======== RECORDED DATA

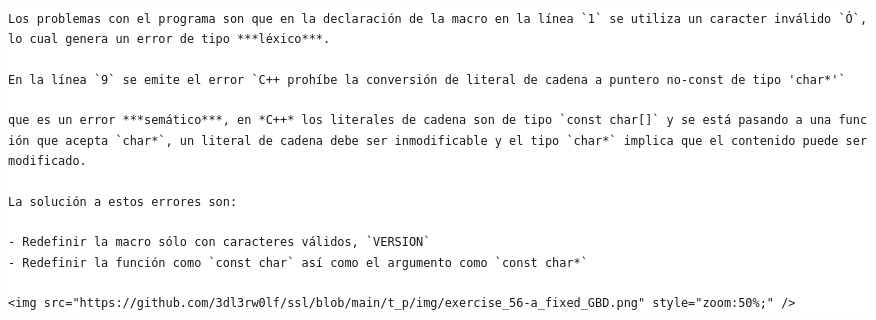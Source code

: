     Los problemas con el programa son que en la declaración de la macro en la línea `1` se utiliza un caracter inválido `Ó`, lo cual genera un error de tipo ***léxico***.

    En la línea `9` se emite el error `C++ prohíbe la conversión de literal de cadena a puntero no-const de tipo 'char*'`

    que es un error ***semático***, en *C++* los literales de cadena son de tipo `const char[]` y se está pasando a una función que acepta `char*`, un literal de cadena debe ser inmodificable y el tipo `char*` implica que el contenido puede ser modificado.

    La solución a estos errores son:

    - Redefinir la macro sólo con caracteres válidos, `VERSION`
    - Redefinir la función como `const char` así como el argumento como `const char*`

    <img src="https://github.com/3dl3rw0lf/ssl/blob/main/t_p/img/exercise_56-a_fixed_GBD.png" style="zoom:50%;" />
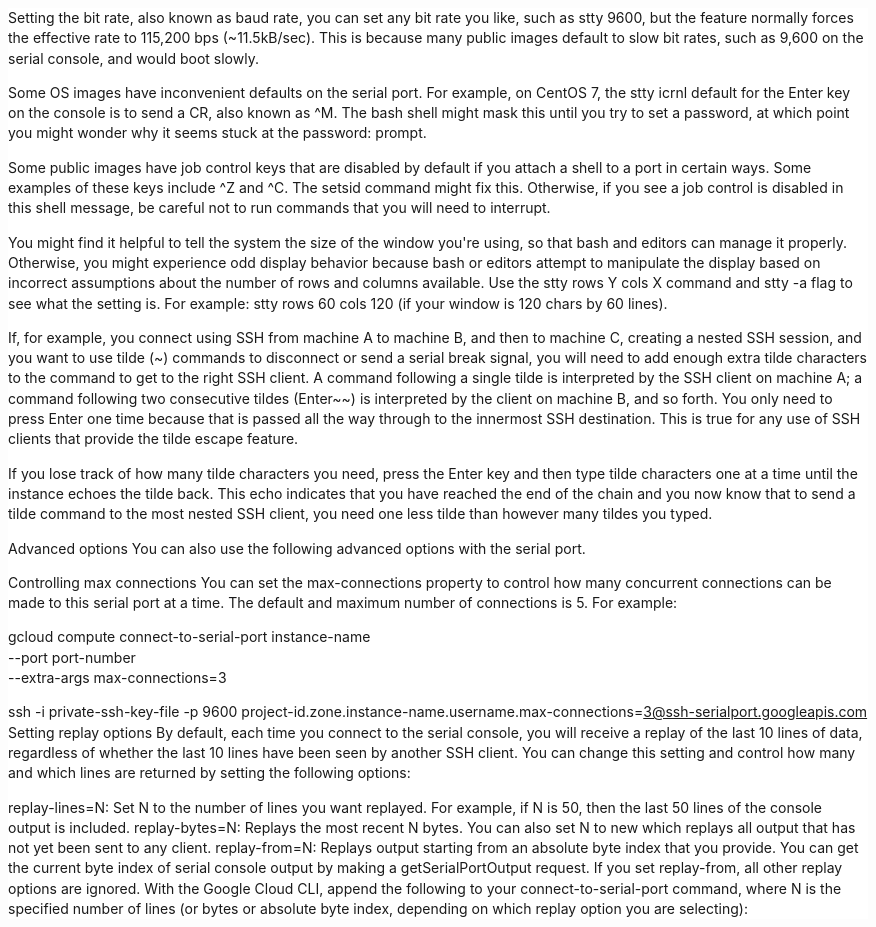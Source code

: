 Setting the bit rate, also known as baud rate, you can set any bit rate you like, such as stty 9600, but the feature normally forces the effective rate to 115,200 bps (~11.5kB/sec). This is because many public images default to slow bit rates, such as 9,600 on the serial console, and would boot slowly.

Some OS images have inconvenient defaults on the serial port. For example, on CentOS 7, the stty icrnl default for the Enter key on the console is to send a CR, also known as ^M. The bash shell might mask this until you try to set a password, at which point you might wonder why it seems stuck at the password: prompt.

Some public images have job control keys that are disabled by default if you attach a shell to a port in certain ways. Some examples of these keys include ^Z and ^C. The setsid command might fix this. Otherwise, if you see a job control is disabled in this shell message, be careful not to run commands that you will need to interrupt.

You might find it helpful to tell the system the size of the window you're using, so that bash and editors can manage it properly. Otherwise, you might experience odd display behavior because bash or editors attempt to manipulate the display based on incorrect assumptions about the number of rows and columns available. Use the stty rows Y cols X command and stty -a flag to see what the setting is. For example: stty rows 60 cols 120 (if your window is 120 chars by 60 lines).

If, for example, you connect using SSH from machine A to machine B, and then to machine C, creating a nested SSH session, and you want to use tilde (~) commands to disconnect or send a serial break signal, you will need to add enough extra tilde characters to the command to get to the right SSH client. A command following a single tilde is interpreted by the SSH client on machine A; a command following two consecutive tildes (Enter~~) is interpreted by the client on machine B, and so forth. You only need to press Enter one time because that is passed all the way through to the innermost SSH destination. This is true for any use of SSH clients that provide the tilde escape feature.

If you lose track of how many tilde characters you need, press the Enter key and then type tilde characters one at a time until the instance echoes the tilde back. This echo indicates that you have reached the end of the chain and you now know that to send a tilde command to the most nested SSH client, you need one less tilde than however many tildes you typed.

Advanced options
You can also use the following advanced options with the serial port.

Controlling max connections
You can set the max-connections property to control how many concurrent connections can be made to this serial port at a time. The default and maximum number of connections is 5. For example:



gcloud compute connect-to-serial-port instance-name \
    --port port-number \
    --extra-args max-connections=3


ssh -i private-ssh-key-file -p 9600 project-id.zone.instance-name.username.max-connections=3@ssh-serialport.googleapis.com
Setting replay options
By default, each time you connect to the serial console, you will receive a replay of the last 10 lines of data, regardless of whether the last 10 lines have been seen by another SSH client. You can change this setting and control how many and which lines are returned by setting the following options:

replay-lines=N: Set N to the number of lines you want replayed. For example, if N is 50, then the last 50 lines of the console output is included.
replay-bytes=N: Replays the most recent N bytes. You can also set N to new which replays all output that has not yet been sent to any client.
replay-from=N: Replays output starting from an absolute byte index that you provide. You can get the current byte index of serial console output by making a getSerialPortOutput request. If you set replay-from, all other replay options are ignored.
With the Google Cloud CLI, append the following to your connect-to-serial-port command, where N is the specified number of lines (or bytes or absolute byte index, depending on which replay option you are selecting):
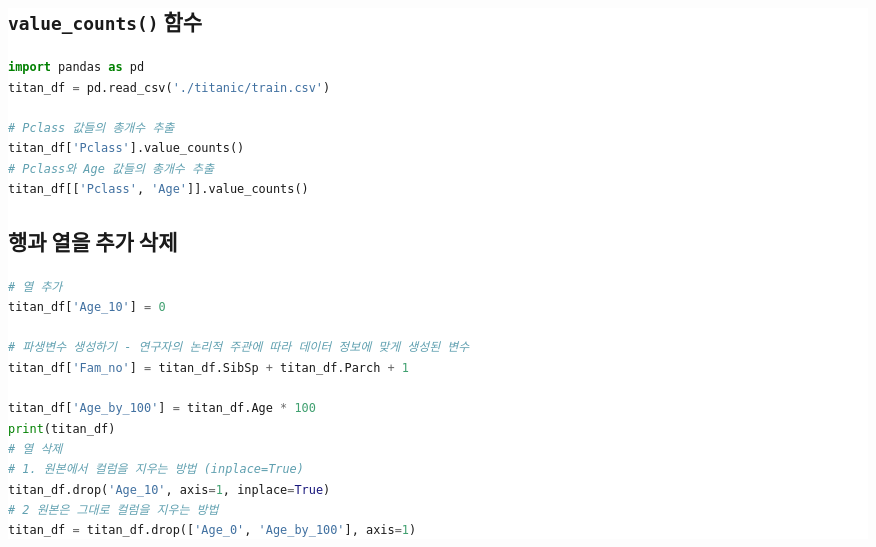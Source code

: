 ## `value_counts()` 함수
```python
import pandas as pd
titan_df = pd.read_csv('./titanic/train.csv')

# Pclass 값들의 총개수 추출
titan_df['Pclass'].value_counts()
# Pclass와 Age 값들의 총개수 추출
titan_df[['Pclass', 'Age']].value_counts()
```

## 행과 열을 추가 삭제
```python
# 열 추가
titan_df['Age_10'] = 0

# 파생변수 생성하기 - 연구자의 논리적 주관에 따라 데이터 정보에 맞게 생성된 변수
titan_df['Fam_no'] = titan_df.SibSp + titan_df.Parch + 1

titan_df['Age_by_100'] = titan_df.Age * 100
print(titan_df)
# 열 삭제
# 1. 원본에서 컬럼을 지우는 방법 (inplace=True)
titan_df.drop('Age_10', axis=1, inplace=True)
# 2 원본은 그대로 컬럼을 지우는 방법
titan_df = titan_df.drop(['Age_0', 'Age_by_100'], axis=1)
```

================
======== RECORDED DATA

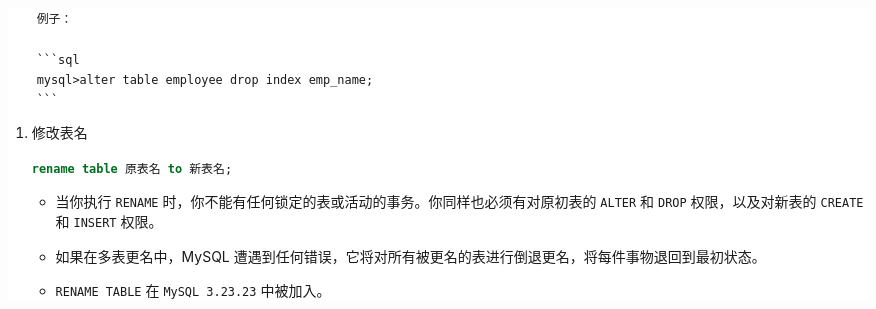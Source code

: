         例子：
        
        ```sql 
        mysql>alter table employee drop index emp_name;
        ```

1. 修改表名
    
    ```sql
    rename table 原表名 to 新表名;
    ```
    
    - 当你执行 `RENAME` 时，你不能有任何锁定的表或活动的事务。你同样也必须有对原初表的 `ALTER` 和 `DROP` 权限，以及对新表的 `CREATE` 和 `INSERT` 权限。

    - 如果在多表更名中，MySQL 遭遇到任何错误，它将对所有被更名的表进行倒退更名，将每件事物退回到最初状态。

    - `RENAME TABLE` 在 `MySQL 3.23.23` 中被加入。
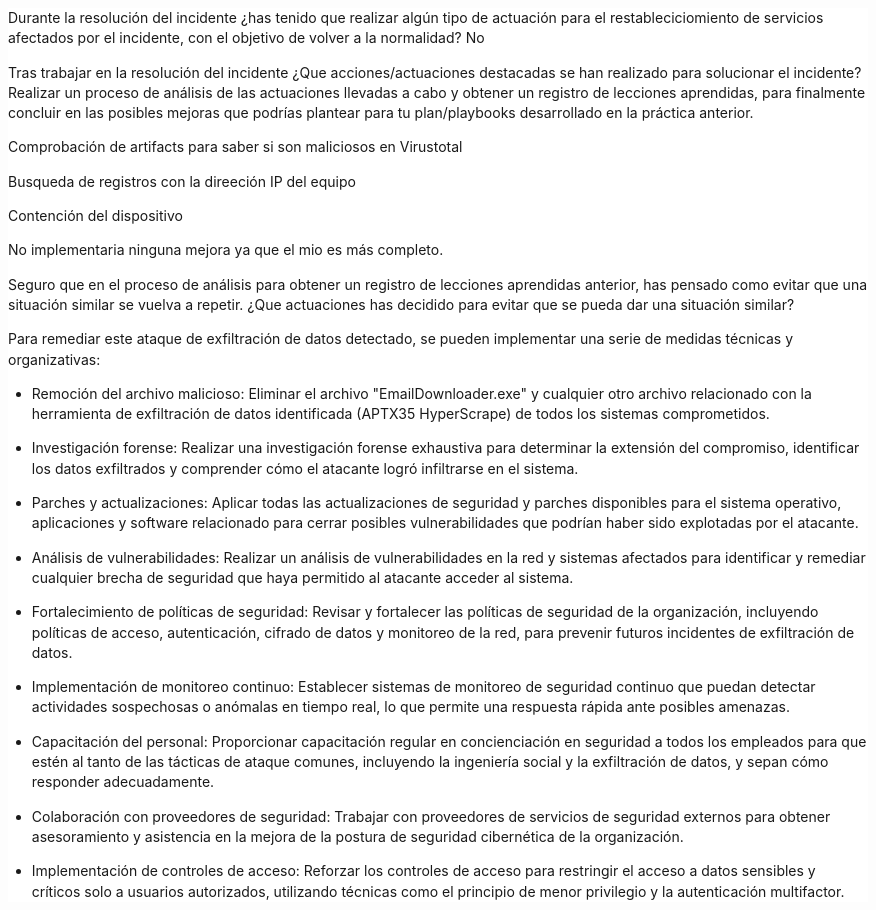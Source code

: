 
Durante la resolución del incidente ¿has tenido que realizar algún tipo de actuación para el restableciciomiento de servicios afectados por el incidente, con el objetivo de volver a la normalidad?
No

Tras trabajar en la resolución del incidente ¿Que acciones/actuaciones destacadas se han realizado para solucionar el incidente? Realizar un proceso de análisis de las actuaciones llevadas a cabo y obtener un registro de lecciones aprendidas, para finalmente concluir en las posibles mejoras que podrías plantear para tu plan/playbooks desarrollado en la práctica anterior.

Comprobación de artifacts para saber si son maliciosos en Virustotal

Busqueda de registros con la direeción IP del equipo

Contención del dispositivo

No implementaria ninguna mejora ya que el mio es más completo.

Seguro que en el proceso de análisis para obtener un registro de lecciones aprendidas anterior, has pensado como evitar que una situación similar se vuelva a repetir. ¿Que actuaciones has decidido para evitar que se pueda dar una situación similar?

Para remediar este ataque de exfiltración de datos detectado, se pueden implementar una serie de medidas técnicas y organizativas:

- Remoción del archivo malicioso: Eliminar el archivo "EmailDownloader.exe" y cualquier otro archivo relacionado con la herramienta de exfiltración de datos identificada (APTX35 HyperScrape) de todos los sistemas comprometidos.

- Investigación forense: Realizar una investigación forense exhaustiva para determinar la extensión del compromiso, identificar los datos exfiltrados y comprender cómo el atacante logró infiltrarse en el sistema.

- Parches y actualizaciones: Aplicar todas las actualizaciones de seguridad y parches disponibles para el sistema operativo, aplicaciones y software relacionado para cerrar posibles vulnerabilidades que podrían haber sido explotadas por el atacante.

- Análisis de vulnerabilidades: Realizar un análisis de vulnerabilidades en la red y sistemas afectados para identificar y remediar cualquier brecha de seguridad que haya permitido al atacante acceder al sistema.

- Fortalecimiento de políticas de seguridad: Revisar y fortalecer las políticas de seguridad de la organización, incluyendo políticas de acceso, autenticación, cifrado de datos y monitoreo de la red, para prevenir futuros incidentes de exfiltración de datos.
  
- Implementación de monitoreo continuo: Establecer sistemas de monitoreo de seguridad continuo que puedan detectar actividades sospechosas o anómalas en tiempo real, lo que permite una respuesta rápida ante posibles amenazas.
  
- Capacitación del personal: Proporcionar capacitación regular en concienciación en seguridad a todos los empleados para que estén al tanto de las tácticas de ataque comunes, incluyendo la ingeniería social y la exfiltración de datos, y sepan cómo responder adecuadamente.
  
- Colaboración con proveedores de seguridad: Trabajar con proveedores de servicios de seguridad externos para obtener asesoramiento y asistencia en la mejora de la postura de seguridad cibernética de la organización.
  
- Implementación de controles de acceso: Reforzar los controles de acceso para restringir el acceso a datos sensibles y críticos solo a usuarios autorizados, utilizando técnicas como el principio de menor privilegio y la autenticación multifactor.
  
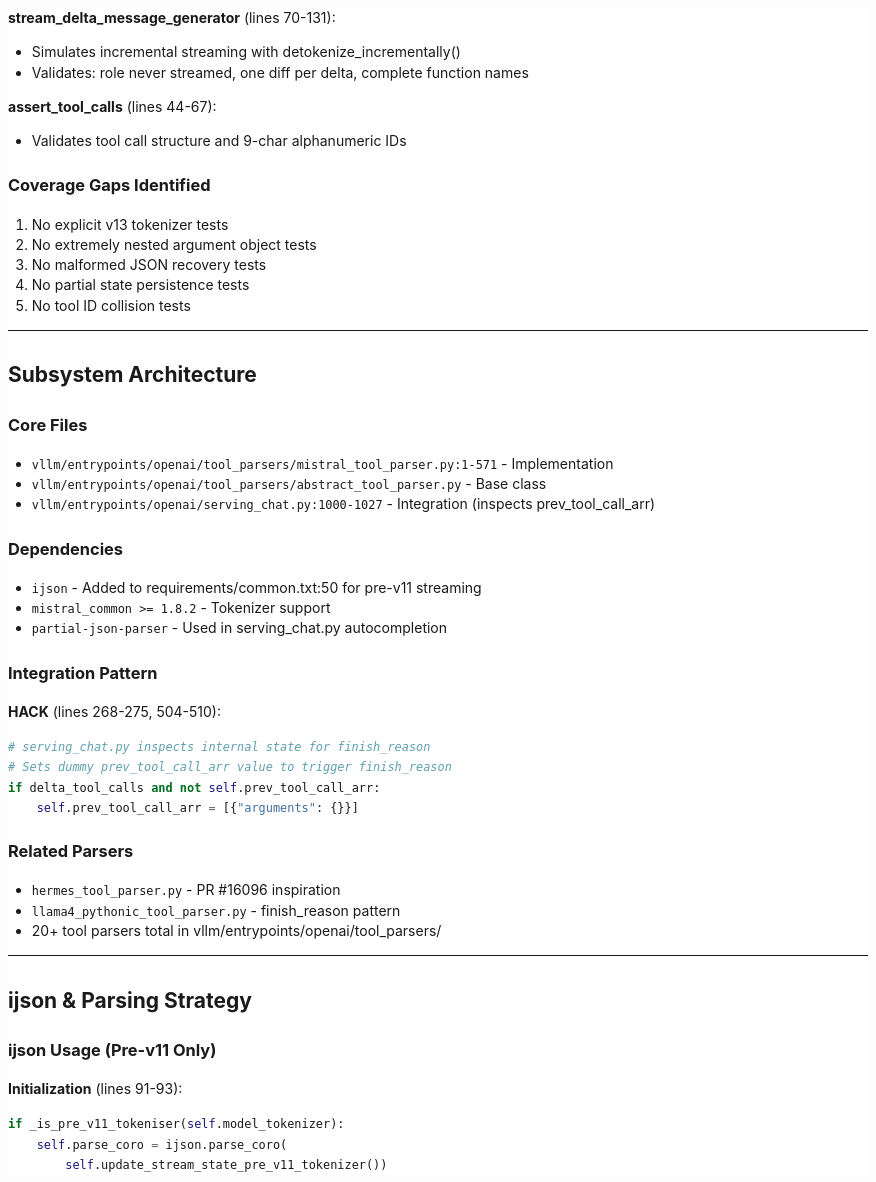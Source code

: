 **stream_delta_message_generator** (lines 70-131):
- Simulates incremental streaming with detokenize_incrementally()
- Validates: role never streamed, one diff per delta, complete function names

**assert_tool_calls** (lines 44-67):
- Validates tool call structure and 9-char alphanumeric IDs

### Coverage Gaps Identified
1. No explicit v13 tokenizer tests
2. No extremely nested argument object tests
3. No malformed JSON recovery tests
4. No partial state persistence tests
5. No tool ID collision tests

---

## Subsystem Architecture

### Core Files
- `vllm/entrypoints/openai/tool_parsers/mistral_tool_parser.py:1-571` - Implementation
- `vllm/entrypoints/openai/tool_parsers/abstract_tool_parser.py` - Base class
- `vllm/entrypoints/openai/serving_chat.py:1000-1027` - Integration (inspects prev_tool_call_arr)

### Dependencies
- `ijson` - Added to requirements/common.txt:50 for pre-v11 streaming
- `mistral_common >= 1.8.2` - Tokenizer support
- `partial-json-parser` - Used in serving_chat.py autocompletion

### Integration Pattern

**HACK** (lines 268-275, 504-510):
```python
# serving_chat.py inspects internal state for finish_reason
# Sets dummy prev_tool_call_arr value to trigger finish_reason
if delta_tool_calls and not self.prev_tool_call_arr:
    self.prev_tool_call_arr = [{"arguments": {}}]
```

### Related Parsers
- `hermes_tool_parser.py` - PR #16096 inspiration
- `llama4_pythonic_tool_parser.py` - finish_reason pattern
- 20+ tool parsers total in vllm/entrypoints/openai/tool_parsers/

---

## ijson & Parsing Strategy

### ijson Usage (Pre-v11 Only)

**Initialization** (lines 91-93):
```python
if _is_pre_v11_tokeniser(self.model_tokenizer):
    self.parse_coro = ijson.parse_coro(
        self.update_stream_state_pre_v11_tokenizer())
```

================

# [ABOUT THIS EXERCISE]
Number of lines above containing "options": state it and nothing else.

# [TASK OUTPUT]
5